I’m finding a strong need these days to simplify my life. I want to slow things down. I don’t want to let things speed by without me even noticing.
Maybe it comes with being in my early 40s. Or not. Maybe it’s something to do with our generation’s desire to #havingitall – the home, the kids, work and fun.
Whatever the reason, I’m slowing down and experiencing more. Want to join me?
Simplifying our homes
Montessori teachers know the importance of the prepared environment. We want things to be attractive to the children, we want them to know where things belong, and we want them to be able to be as independent as possible.
Montessori classrooms are calm, beautiful places to be. By simplifying and applying the same principles in our home we can also provide a safe, inviting space for our family.
1. Make things easy to choose
Parents who come to my class love the space and how all the activities are laid out on shelves on trays or in baskets, where the children can easily choose what they’d like to use.
So I encourage them to do the same at home. Instead of a toy box, have a low shelf with a few activities your child is busy with and put the rest in storage boxes out of sight. Then we rotate the toys about once a week or when we see they are being abandoned or not being used properly.
2. Put everything in its place
Young children have a strong sense of order. So it’s ideal to have a special place where their shoes go when they come in, a place for their coat and jacket, a place for brooms and cleaning things etc.
A place for everything and everything in its place.
Ever since I read Marie Kondo’s book “The Life Changing Magic of Tidying Up,” I’ve been inspired to declutter a lot around the home and love walking into a house which only has things we love or which are useful. It’s a quick read and instead of just making you think about it, it really helps you take action.
She encourages you to hold everything in your hands to see if it still “sparks joy.” If it doesn’t and is not useful, then she tells you to thank it and let it go. It’s worth trying!
I’m still working on it, but loving the results already.
By simplifying our homes, things feel calmer and less chaotic. The kids are able to concentrate better when there are fewer things available. They can find things and help themselves. They even learn where things belong and are more likely to pack away (most of the time!).
Simplifying our lives
It’s time to reclaim time. There never seems to be enough, right?
As I’ve been working to simplify my life, it seems to be clear that it’s about setting intentions rather than just reacting to all that life throws at us.

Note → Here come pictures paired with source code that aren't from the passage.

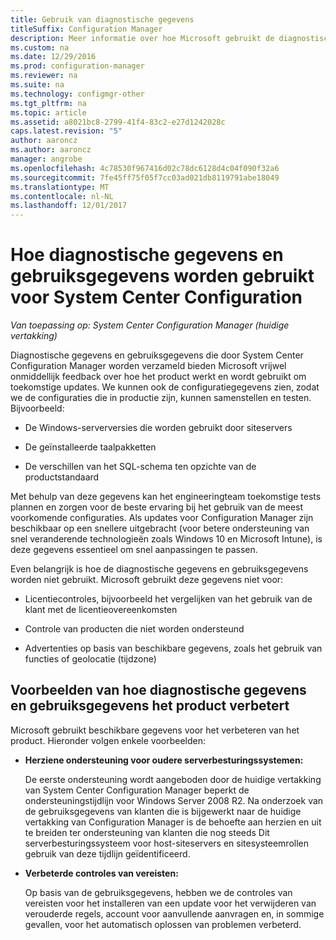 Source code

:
 ```yaml
---
title: Gebruik van diagnostische gegevens
titleSuffix: Configuration Manager
description: Meer informatie over hoe Microsoft gebruikt de diagnostische gegevens en gebruiksgegevens die door System Center Configuration Manager worden verzameld.
ms.custom: na
ms.date: 12/29/2016
ms.prod: configuration-manager
ms.reviewer: na
ms.suite: na
ms.technology: configmgr-other
ms.tgt_pltfrm: na
ms.topic: article
ms.assetid: a8021bc8-2799-41f4-83c2-e27d1242028c
caps.latest.revision: "5"
author: aaroncz
ms.author: aaroncz
manager: angrobe
ms.openlocfilehash: 4c78530f967416d02c78dc6128d4c04f090f32a6
ms.sourcegitcommit: 7fe45ff75f05f7cc03ad021db8119791abe18049
ms.translationtype: MT
ms.contentlocale: nl-NL
ms.lasthandoff: 12/01/2017
---
```

# <a name="how-diagnostics-and-usage-data-is-used-for-system-center-configuration-manager"></a>Hoe diagnostische gegevens en gebruiksgegevens worden gebruikt voor System Center Configuration

*Van toepassing op: System Center Configuration Manager (huidige vertakking)*

Diagnostische gegevens en gebruiksgegevens die door System Center Configuration Manager worden verzameld bieden Microsoft vrijwel onmiddellijk feedback over hoe het product werkt en wordt gebruikt om toekomstige updates. We kunnen ook de configuratiegegevens zien, zodat we de configuraties die in productie zijn, kunnen samenstellen en testen. Bijvoorbeeld:  

-   De Windows-serverversies die worden gebruikt door siteservers  

-   De geïnstalleerde taalpakketten  

-   De verschillen van het SQL-schema ten opzichte van de productstandaard  

Met behulp van deze gegevens kan het engineeringteam toekomstige tests plannen en zorgen voor de beste ervaring bij het gebruik van de meest voorkomende configuraties. Als updates voor Configuration Manager zijn beschikbaar op een snellere uitgebracht (voor betere ondersteuning van snel veranderende technologieën zoals Windows 10 en Microsoft Intune), is deze gegevens essentieel om snel aanpassingen te passen.  

Even belangrijk is hoe de diagnostische gegevens en gebruiksgegevens worden niet gebruikt. Microsoft gebruikt deze gegevens niet voor:  

-   Licentiecontroles, bijvoorbeeld het vergelijken van het gebruik van de klant met de licentieovereenkomsten  

-   Controle van producten die niet worden ondersteund  

-   Advertenties op basis van beschikbare gegevens, zoals het gebruik van functies of geolocatie (tijdzone)  

##  <a name="bkmk_improve"></a>Voorbeelden van hoe diagnostische gegevens en gebruiksgegevens het product verbetert  
Microsoft gebruikt beschikbare gegevens voor het verbeteren van het product. Hieronder volgen enkele voorbeelden:  

-   **Herziene ondersteuning voor oudere serverbesturingssystemen:**  

     De eerste ondersteuning wordt aangeboden door de huidige vertakking van System Center Configuration Manager beperkt de ondersteuningstijdlijn voor Windows Server 2008 R2. Na onderzoek van de gebruiksgegevens van klanten die is bijgewerkt naar de huidige vertakking van Configuration Manager is de behoefte aan herzien en uit te breiden ter ondersteuning van klanten die nog steeds Dit serverbesturingssysteem voor host-siteservers en sitesysteemrollen gebruik van deze tijdlijn geïdentificeerd.  

-   **Verbeterde controles van vereisten:**  

     Op basis van de gebruiksgegevens, hebben we de controles van vereisten voor het installeren van een update voor het verwijderen van verouderde regels, account voor aanvullende aanvragen en, in sommige gevallen, voor het automatisch oplossen van problemen verbeterd.  
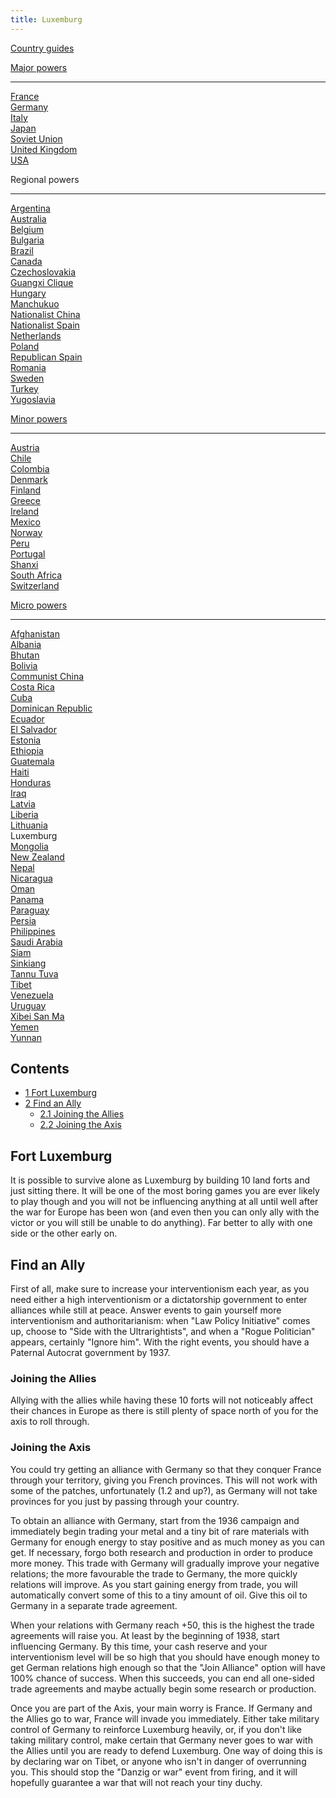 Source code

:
 ```yaml
---
title: Luxemburg
---
```


[Country guides](/wiki/Country_guides "Country guides")

[Major powers](/wiki/Major_power "Major power")

---

[France](/wiki/France "France")  
[Germany](/wiki/Germany "Germany")  
[Italy](/wiki/Italy "Italy")  
[Japan](/wiki/Japan "Japan")  
[Soviet Union](/wiki/Soviet_Union "Soviet Union")  
[United Kingdom](/wiki/United_Kingdom "United Kingdom")  
[USA](/wiki/USA "USA")

Regional powers

---

[Argentina](/wiki/Argentina "Argentina")  
[Australia](/wiki/Australia "Australia")  
[Belgium](/wiki/Belgium "Belgium")  
[Bulgaria](/wiki/Bulgaria "Bulgaria")  
[Brazil](/wiki/Brazil "Brazil")  
[Canada](/wiki/Canada "Canada")  
[Czechoslovakia](/wiki/Czechoslovakia "Czechoslovakia")  
[Guangxi Clique](/wiki/Guangxi_Clique "Guangxi Clique")  
[Hungary](/wiki/Hungary "Hungary")  
[Manchukuo](/wiki/Manchukuo "Manchukuo")  
[Nationalist China](/wiki/Nationalist_China "Nationalist China")  
[Nationalist Spain](/wiki/Nationalist_Spain "Nationalist Spain")  
[Netherlands](/wiki/Netherlands "Netherlands")  
[Poland](/wiki/Poland "Poland")  
[Republican Spain](/wiki/Republican_Spain "Republican Spain")  
[Romania](/wiki/Romania "Romania")  
[Sweden](/wiki/Sweden "Sweden")  
[Turkey](/wiki/Turkey "Turkey")  
[Yugoslavia](/wiki/Yugoslavia "Yugoslavia")

[Minor powers](/wiki/Minor_power "Minor power")

---

[Austria](/wiki/Austria "Austria")  
[Chile](/wiki/index.php?title=Chile&action=edit&redlink=1 "Chile (page does not exist)")  
[Colombia](/wiki/index.php?title=Colombia&action=edit&redlink=1 "Colombia (page does not exist)")  
[Denmark](/wiki/Denmark "Denmark")  
[Finland](/wiki/Finland "Finland")  
[Greece](/wiki/Greece "Greece")  
[Ireland](/wiki/Ireland "Ireland")  
[Mexico](/wiki/Mexico "Mexico")  
[Norway](/wiki/index.php?title=Norway&action=edit&redlink=1 "Norway (page does not exist)")  
[Peru](/wiki/Peru "Peru")  
[Portugal](/wiki/Portugal "Portugal")  
[Shanxi](/wiki/Shanxi "Shanxi")  
[South Africa](/wiki/South_Africa "South Africa")  
[Switzerland](/wiki/Switzerland "Switzerland")

[Micro powers](/wiki/Micro_power "Micro power")

---

[Afghanistan](/wiki/Afghanistan "Afghanistan")  
[Albania](/wiki/Albania "Albania")  
[Bhutan](/wiki/Bhutan "Bhutan")  
[Bolivia](/wiki/index.php?title=Bolivia&action=edit&redlink=1 "Bolivia (page does not exist)")  
[Communist China](/wiki/Communist_China "Communist China")  
[Costa Rica](/wiki/index.php?title=Costa_Rica&action=edit&redlink=1 "Costa Rica (page does not exist)")  
[Cuba](/wiki/Cuba "Cuba")  
[Dominican Republic](/wiki/Dominican_Republic "Dominican Republic")  
[Ecuador](/wiki/index.php?title=Ecuador&action=edit&redlink=1 "Ecuador (page does not exist)")  
[El Salvador](/wiki/index.php?title=El_Salvador&action=edit&redlink=1 "El Salvador (page does not exist)")  
[Estonia](/wiki/Estonia "Estonia")  
[Ethiopia](/wiki/Ethiopia "Ethiopia")  
[Guatemala](/wiki/Guatemala "Guatemala")  
[Haiti](/wiki/index.php?title=Haiti&action=edit&redlink=1 "Haiti (page does not exist)")  
[Honduras](/wiki/index.php?title=Honduras&action=edit&redlink=1 "Honduras (page does not exist)")  
[Iraq](/wiki/Iraq "Iraq")  
[Latvia](/wiki/Latvia "Latvia")  
[Liberia](/wiki/Liberia "Liberia")  
[Lithuania](/wiki/Lithuania "Lithuania")  
Luxemburg  
[Mongolia](/wiki/Mongolia "Mongolia")  
[New Zealand](/wiki/New_Zealand "New Zealand")  
[Nepal](/wiki/index.php?title=Nepal&action=edit&redlink=1 "Nepal (page does not exist)")  
[Nicaragua](/wiki/index.php?title=Nicaragua&action=edit&redlink=1 "Nicaragua (page does not exist)")  
[Oman](/wiki/index.php?title=Oman&action=edit&redlink=1 "Oman (page does not exist)")  
[Panama](/wiki/index.php?title=Panama&action=edit&redlink=1 "Panama (page does not exist)")  
[Paraguay](/wiki/index.php?title=Paraguay&action=edit&redlink=1 "Paraguay (page does not exist)")  
[Persia](/wiki/Persia "Persia")  
[Philippines](/wiki/index.php?title=Philippines&action=edit&redlink=1 "Philippines (page does not exist)")  
[Saudi Arabia](/wiki/index.php?title=Saudi_Arabia&action=edit&redlink=1 "Saudi Arabia (page does not exist)")  
[Siam](/wiki/Siam "Siam")  
[Sinkiang](/wiki/index.php?title=Sinkiang&action=edit&redlink=1 "Sinkiang (page does not exist)")  
[Tannu Tuva](/wiki/Tannu_Tuva "Tannu Tuva")  
[Tibet](/wiki/index.php?title=Tibet&action=edit&redlink=1 "Tibet (page does not exist)")  
[Venezuela](/wiki/index.php?title=Venezuela&action=edit&redlink=1 "Venezuela (page does not exist)")  
[Uruguay](/wiki/index.php?title=Uruguay&action=edit&redlink=1 "Uruguay (page does not exist)")  
[Xibei San Ma](/wiki/Xibei_San_Ma "Xibei San Ma")  
[Yemen](/wiki/index.php?title=Yemen&action=edit&redlink=1 "Yemen (page does not exist)")  
[Yunnan](/wiki/Yunnan "Yunnan")

## Contents

- [1 Fort Luxemburg](#Fort_Luxemburg)
- [2 Find an Ally](#Find_an_Ally)
  - [2.1 Joining the Allies](#Joining_the_Allies)
  - [2.2 Joining the Axis](#Joining_the_Axis)

## Fort Luxemburg

It is possible to survive alone as Luxemburg by building 10 land forts and just sitting there. It will be one of the most boring games you are ever likely to play though and you will not be influencing anything at all until well after the war for Europe has been won (and even then you can only ally with the victor or you will still be unable to do anything). Far better to ally with one side or the other early on.

## Find an Ally

First of all, make sure to increase your interventionism each year, as you need either a high interventionism or a dictatorship government to enter alliances while still at peace. Answer events to gain yourself more interventionism and authoritarianism: when "Law Policy Initiative" comes up, choose to "Side with the Ultrarightists", and when a "Rogue Politician" appears, certainly "Ignore him". With the right events, you should have a Paternal Autocrat government by 1937.

### Joining the Allies

Allying with the allies while having these 10 forts will not noticeably affect their chances in Europe as there is still plenty of space north of you for the axis to roll through.

### Joining the Axis

You could try getting an alliance with Germany so that they conquer France through your territory, giving you French provinces. This will not work with some of the patches, unfortunately (1.2 and up?), as Germany will not take provinces for you just by passing through your country.

To obtain an alliance with Germany, start from the 1936 campaign and immediately begin trading your metal and a tiny bit of rare materials with Germany for enough energy to stay positive and as much money as you can get. If necessary, forgo both research and production in order to produce more money. This trade with Germany will gradually improve your negative relations; the more favourable the trade to Germany, the more quickly relations will improve. As you start gaining energy from trade, you will automatically convert some of this to a tiny amount of oil. Give this oil to Germany in a separate trade agreement.

When your relations with Germany reach +50, this is the highest the trade agreements will raise you. At least by the beginning of 1938, start influencing Germany. By this time, your cash reserve and your interventionism level will be so high that you should have enough money to get German relations high enough so that the "Join Alliance" option will have 100% chance of success. When this succeeds, you can end all one-sided trade agreements and maybe actually begin some research or production.

Once you are part of the Axis, your main worry is France. If Germany and the Allies go to war, France will invade you immediately. Either take military control of Germany to reinforce Luxemburg heavily, or, if you don't like taking military control, make certain that Germany never goes to war with the Allies until you are ready to defend Luxemburg. One way of doing this is by declaring war on Tibet, or anyone who isn't in danger of overrunning you. This should stop the "Danzig or war" event from firing, and it will hopefully guarantee a war that will not reach your tiny duchy.
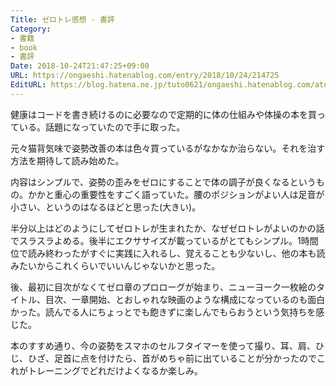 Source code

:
```yaml
---
Title: ゼロトレ感想 - 書評
Category:
- 書籍
- book
- 書評
Date: 2018-10-24T21:47:25+09:00
URL: https://ongaeshi.hatenablog.com/entry/2018/10/24/214725
EditURL: https://blog.hatena.ne.jp/tuto0621/ongaeshi.hatenablog.com/atom/entry/10257846132659037694
---
```


健康はコードを書き続けるのに必要なので定期的に体の仕組みや体操の本を買っている。話題になっていたので手に取った。

元々猫背気味で姿勢改善の本は色々買っているがなかなか治らない。それを治す方法を期待して読み始めた。

内容はシンプルで、姿勢の歪みをゼロにすることで体の調子が良くなるというもの。かかと重心の重要性をすごく語っていた。腰のポジションがよい人は足音が小さい、というのはなるほどと思った(大きい)。

半分以上はどのようにしてゼロトレが生まれたか、なぜゼロトレがよいのかの話でスラスラよめる。後半にエクササイズが載っているがとてもシンプル。1時間位で読み終わったがすぐに実践に入れるし、覚えることも少ないし、他の本も読みたいからこれくらいでいいんじゃないかと思った。

後、最初に目次がなくてゼロ章のプロローグが始まり、ニューヨーク一枚絵のタイトル、目次、一章開始、とおしゃれな映画のような構成になっているのも面白かった。読んでる人にちょっとでも飽きずに楽しんでもらおうという気持ちを感じた。

本のすすめ通り、今の姿勢をスマホのセルフタイマーを使って撮り、耳、肩、ひじ、ひざ、足首に点を付けたら、首がめちゃ前に出ていることが分かったのでこれがトレーニングでどれだけよくなるか楽しみ。
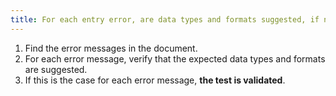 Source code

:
 ```yaml
---
title: For each entry error, are data types and formats suggested, if necessary?
---
```


1. Find the error messages in the document.
2. For each error message, verify that the expected data types and formats are suggested.
3. If this is the case for each error message, **the test is validated**.
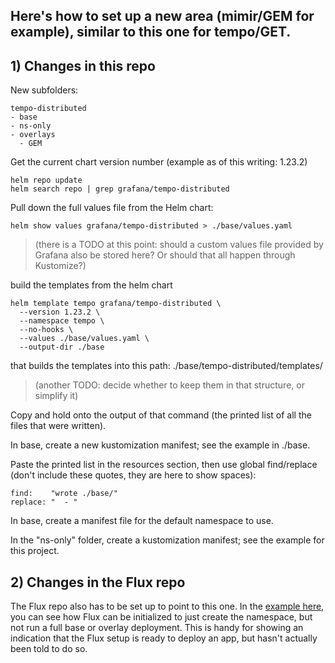 ## Here's how to set up a new area (mimir/GEM for example), similar to this one for tempo/GET.

## 1) Changes in this repo

New subfolders:
```
tempo-distributed
- base
- ns-only
- overlays
  - GEM
```

Get the current chart version number (example as of this writing: 1.23.2)
```
helm repo update
helm search repo | grep grafana/tempo-distributed
```

Pull down the full values file from the Helm chart:
```
helm show values grafana/tempo-distributed > ./base/values.yaml
```

> (there is a TODO at this point: should a custom values file provided by Grafana also be stored here? Or should that all happen through Kustomize?)

build the templates from the helm chart
```
helm template tempo grafana/tempo-distributed \
  --version 1.23.2 \
  --namespace tempo \
  --no-hooks \
  --values ./base/values.yaml \
  --output-dir ./base
```

that builds the templates into this path:
./base/tempo-distributed/templates/

> (another TODO: decide whether to keep them in that structure, or simplify it)

Copy and hold onto the output of that command (the printed list of all the files that were written).

In base, create a new kustomization manifest; see the example in ./base.

Paste the printed list in the resources section, then use global find/replace (don't include these quotes, they are here to show spaces):
```
find:    "wrote ./base/"
replace: "  - "
```

In base, create a manifest file for the default namespace to use.

In the "ns-only" folder, create a kustomization manifest; see the example for this project.

## 2) Changes in the Flux repo

The Flux repo also has to be set up to point to this one.
In the [example here](https://github.com/danstadler-pdx/fleet-infra-grafana-gke/blob/main/clusters/cluster-one/grafana/tempo-distributed/tempo-kustomization.yaml),
you can see how Flux can be initialized to just create the namespace, but not run a full base or overlay deployment. This is 
handy for showing an indication that the Flux setup is ready to deploy an app, but hasn't actually been told to do so.









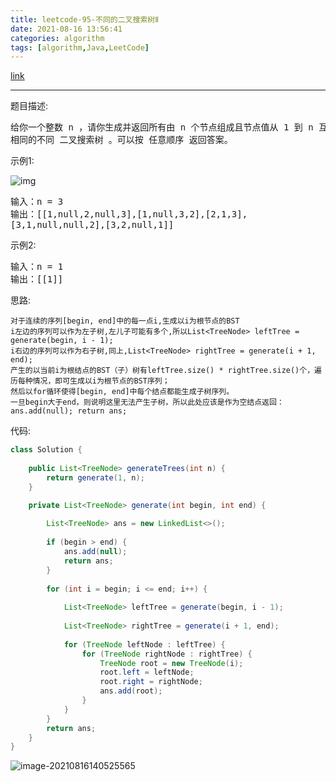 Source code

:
 ```yaml
---
title: leetcode-95-不同的二叉搜索树Ⅱ
date: 2021-08-16 13:56:41
categories: algorithm
tags: [algorithm,Java,LeetCode]
---
```


[link](https://leetcode-cn.com/problems/unique-binary-search-trees-ii)

<hr/>

题目描述:

<pre>
给你一个整数 n ，请你生成并返回所有由 n 个节点组成且节点值从 1 到 n 互不
相同的不同 二叉搜索树 。可以按 任意顺序 返回答案。
</pre>

示例1:

![img](https://gitee.com/cao_ziqiang/img/raw/master/20210816135735.jpeg)

<pre>
输入：n = 3
输出：[[1,null,2,null,3],[1,null,3,2],[2,1,3],
[3,1,null,null,2],[3,2,null,1]]
</pre>

示例2:

<pre>
输入：n = 1
输出：[[1]]
</pre>

思路:

```
对于连续的序列[begin, end]中的每一点i,生成以i为根节点的BST
i左边的序列可以作为左子树,左儿子可能有多个,所以List<TreeNode> leftTree = generate(begin, i - 1);
i右边的序列可以作为右子树,同上,List<TreeNode> rightTree = generate(i + 1, end);
产生的以当前i为根结点的BST（子）树有leftTree.size() * rightTree.size()个，遍历每种情况，即可生成以i为根节点的BST序列；
然后以for循环使得[begin, end]中每个结点都能生成子树序列。
一旦begin大于end，则说明这里无法产生子树，所以此处应该是作为空结点返回：ans.add(null); return ans;
```

代码:

```java
class Solution {
    
    public List<TreeNode> generateTrees(int n) {
        return generate(1, n);
    }

    private List<TreeNode> generate(int begin, int end) {
        
        List<TreeNode> ans = new LinkedList<>();
        
        if (begin > end) {
            ans.add(null);
            return ans;
        }
        
        for (int i = begin; i <= end; i++) {
            
            List<TreeNode> leftTree = generate(begin, i - 1);
            
            List<TreeNode> rightTree = generate(i + 1, end);
            
            for (TreeNode leftNode : leftTree) {
                for (TreeNode rightNode : rightTree) {
                    TreeNode root = new TreeNode(i);
                    root.left = leftNode;
                    root.right = rightNode;
                    ans.add(root);
                }
            }
        }
        return ans;
    }
}
```

![image-20210816140525565](https://gitee.com/cao_ziqiang/img/raw/master/20210816140525.png)

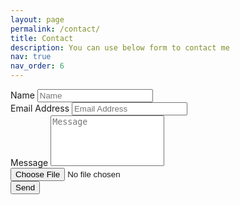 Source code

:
 ```yaml
---
layout: page
permalink: /contact/
title: Contact
description: You can use below form to contact me
nav: true
nav_order: 6
---
```

<!-- Contact Section -->
<section id="contact">
    <div class="container">
        <div class="row">
            <div class="col-lg-6 col-lg-offset-2">
                <form action="https://getform.io/f/{{ site.getform_id }}" method="POST" enctype="multipart/form-data" name="sentMessage" accept-charset="utf-8" id="contactForm">
                    <div class="row" style='display: none;' id='error_captcha'>
                       <div class="col-sm-12">
                            <div class="alert alert-danger" role="alert">
                                <b>Please check the captcha!</b>
                            </div>
                       </div>
                    </div>
                    <div class="form-group">
                        <label for="name" class="form-label">Name</label>
                        <input type="text" name="name" class="form-control" placeholder="Name" id="name" required>
                    </div>
                    <div class="form-group">
                        <label for="email" class="form-label">Email Address</label>
                        <input type="email" name="email" class="form-control" placeholder="Email Address" id="email" required pattern="[a-z0-9._%+-]+@[a-z0-9.-]+\.[a-z]{2,}$">
                    </div>
                    <div class="form-group">
                        <label for="message" class="form-label">Message</label>
                        <textarea rows="5" name="message" class="form-control" placeholder="Message" id="message" style="resize: none;" required></textarea>
                    </div>
                    <div class="form-group">
                        <input type="file" name="upload">
                    </div>
                    <div class="g-recaptcha" data-sitekey="6LcGjD0mAAAAAFV4PMNVD1CJ95PvGSOsWJExfPWw"></div>
                    <div class="row">
                        <div class="col-md-12 mx-auto">
                            <button type="submit" class="btn btn-primary btn-lg mx-auto" id="sendMessageButton">Send</button>
                        </div>
                    </div>
                </form>
            </div>
        </div>
    </div>
</section>

<script src="{{ '/assets/js/captcha_check.js' | relative_url }}"></script>
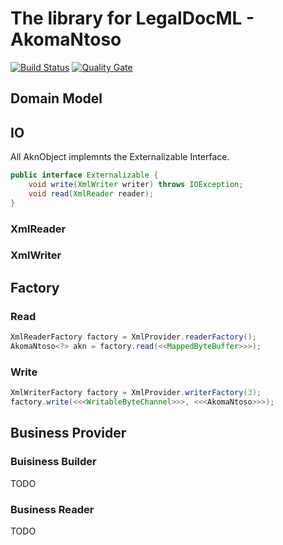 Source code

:# The library for LegalDocML - AkomaNtoso

[![Build Status](https://travis-ci.org/jacquesmilitello/legaldocml.svg?branch=master)](https://travis-ci.org/jacquesmilitello/legaldocml)
[![Quality Gate](https://sonarcloud.io/api/badges/gate?key=io.legaldocml%3Alegaldocml)](https://sonarcloud.io/dashboard?id=io.legaldocml%3Alegaldocml)

## Domain Model

## IO
All AknObject implemnts the Externalizable Interface.
```java
public interface Externalizable {
    void write(XmlWriter writer) throws IOException;
    void read(XmlReader reader);
}
```
### XmlReader

### XmlWriter

## Factory

### Read
```java
XmlReaderFactory factory = XmlProvider.readerFactory();
AkomaNtoso<?> akn = factory.read(<<MappedByteBuffer>>>);
```

### Write
```java
XmlWriterFactory factory = XmlProvider.writerFactory(3);
factory.write(<<<WritableByteChannel>>>, <<<AkomaNtoso>>>);
```

## Business Provider

### Buisiness Builder
TODO
### Business Reader
TODO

Fit in the important things first and then fit in the extra things if you have time. That might look like connecting with the kids, making some cards for Grandma, cooking a favourite meal, and then just checking Facebook and email if there is still time.
1. Schedule less
The easiest way to reclaim time is to plan less. Have the kids in fewer activities and try a new one every six months instead. Stop saying yes to everything and say yes only to the things you want to do. If you feel you should help, find a way that feels ok with you – there are many ways to offer help and commit at a level that makes you feel comfortable and not overstretched.
Scheduling less also allows children to have free time to just be a kid and explore the world around them. I’ve always wanted to give that to my children.
2. Make time for movement and language
Two things I think are important to make time for – movement and language.
If you have a young baby, make time for them to lie on the floor in front of a mirror to learn how to move their body without restrictions. Toddlers love to run, jump, slide, hang from monkey bars, swing and start to cycle. Preschoolers and older children also need time to be moving. Ideally outside in a playground, in nature, or make an obstacle course in the home if you can’t get out.
A large part of the way a child learns language is through our daily interaction. So make time to stop to listen to your child, have time without anything planned to chat, connect and talk as you change a child’s nappy, bathe them etc. Respond to a baby’s efforts to communicate and respond to your older children’s questions and stories.
3. Make time for quiet
It may not be for everyone but I have started meditating. Actually it’s been nearly two years and I still feel like a beginner. The thing is though, I’m practising. You can’t get it wrong. You just notice thoughts are coming into your mind and then notice them leave again.
It’s one thing I’m choosing to make time for. And my mind feels calmer as a result.
4. Technology free days
In my quest for simplicity, I’ve been trying out some technology free days for myself. I don’t check email or social media and I notice how often I check these usually. Some days I’m brave and completely switch the data off. Ha!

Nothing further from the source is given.